§ **Exercise details**
The lines below may contain the word "hierarchy". Please count those that do and give the number alone.

§ **Data section**
━━━
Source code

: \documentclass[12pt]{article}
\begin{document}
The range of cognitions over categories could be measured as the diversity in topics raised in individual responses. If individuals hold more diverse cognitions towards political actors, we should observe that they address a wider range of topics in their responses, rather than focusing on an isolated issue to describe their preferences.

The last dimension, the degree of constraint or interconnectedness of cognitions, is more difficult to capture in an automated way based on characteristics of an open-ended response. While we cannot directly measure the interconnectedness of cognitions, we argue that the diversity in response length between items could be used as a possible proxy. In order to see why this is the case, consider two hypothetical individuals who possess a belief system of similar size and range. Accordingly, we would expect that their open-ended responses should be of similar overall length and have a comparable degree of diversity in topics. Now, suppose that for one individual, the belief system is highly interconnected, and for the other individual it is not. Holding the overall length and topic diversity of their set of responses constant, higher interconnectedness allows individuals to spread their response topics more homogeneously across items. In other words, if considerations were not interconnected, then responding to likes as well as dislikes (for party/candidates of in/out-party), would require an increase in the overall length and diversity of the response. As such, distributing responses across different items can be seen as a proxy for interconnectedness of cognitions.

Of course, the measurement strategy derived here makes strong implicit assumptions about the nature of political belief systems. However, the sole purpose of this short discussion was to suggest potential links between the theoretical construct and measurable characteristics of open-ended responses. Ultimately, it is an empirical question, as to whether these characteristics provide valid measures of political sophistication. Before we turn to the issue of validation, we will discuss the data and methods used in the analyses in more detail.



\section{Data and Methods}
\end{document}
━━━
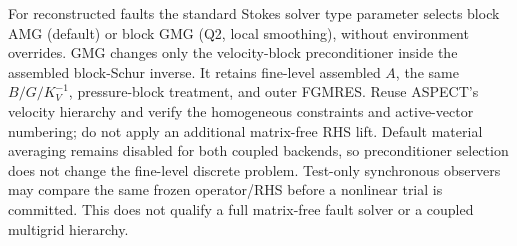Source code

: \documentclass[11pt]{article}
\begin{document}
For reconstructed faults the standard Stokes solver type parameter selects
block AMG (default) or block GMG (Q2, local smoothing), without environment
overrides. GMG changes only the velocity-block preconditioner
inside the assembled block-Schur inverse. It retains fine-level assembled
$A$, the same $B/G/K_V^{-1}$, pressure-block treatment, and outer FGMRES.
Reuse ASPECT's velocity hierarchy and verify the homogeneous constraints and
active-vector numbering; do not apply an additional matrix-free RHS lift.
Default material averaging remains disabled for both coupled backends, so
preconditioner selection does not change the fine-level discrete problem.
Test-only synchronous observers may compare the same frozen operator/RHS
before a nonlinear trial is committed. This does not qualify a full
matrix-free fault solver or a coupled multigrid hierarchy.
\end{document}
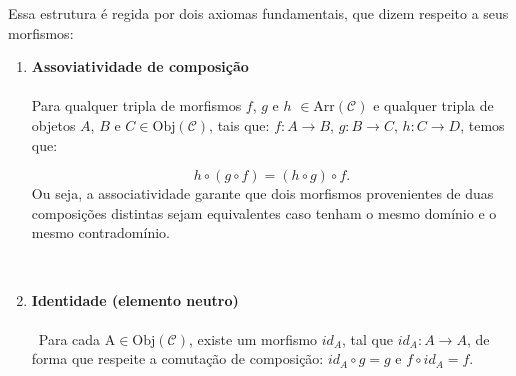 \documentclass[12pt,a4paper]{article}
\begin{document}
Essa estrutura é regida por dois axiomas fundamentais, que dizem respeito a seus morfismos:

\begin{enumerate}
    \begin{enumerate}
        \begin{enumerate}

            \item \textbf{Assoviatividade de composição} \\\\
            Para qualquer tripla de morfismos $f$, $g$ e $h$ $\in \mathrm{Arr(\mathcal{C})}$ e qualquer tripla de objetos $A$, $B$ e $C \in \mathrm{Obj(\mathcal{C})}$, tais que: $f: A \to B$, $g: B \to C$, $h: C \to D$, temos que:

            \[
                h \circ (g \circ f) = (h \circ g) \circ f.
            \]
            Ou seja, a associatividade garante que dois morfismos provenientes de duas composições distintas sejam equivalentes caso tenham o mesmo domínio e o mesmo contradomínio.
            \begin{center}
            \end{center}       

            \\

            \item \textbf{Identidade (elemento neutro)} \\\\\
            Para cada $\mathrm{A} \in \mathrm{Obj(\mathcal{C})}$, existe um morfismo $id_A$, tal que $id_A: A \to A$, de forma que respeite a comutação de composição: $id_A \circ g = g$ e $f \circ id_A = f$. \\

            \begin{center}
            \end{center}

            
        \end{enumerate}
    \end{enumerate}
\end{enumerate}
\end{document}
━━━
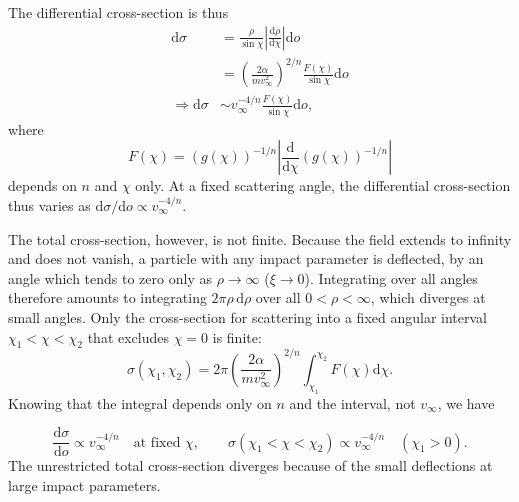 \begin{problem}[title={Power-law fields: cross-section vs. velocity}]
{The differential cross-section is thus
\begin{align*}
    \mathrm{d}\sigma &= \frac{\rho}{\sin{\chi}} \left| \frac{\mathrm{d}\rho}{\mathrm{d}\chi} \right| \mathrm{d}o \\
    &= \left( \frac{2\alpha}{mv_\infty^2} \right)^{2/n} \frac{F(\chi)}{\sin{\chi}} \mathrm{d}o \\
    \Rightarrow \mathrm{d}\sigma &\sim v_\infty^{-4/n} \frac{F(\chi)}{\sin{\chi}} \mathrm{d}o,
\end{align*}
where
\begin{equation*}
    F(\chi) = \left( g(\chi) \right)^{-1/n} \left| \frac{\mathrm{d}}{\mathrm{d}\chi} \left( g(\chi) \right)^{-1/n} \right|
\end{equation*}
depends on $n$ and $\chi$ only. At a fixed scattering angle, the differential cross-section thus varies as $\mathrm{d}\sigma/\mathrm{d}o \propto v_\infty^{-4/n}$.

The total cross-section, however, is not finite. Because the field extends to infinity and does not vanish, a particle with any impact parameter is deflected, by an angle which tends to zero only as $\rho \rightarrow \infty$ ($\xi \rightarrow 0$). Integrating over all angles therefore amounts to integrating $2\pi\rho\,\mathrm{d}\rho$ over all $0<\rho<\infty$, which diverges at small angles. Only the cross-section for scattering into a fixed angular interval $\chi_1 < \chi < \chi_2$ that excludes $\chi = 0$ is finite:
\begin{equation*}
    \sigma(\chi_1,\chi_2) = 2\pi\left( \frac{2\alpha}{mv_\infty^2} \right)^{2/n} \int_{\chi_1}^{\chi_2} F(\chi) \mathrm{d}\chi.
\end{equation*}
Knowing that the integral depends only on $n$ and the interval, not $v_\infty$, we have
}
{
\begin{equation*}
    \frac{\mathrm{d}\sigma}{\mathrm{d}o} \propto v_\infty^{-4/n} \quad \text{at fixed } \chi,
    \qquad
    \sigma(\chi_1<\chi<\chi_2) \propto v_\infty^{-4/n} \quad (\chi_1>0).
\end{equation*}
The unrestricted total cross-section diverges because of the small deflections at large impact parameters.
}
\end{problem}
━━━
§ **Solution**
2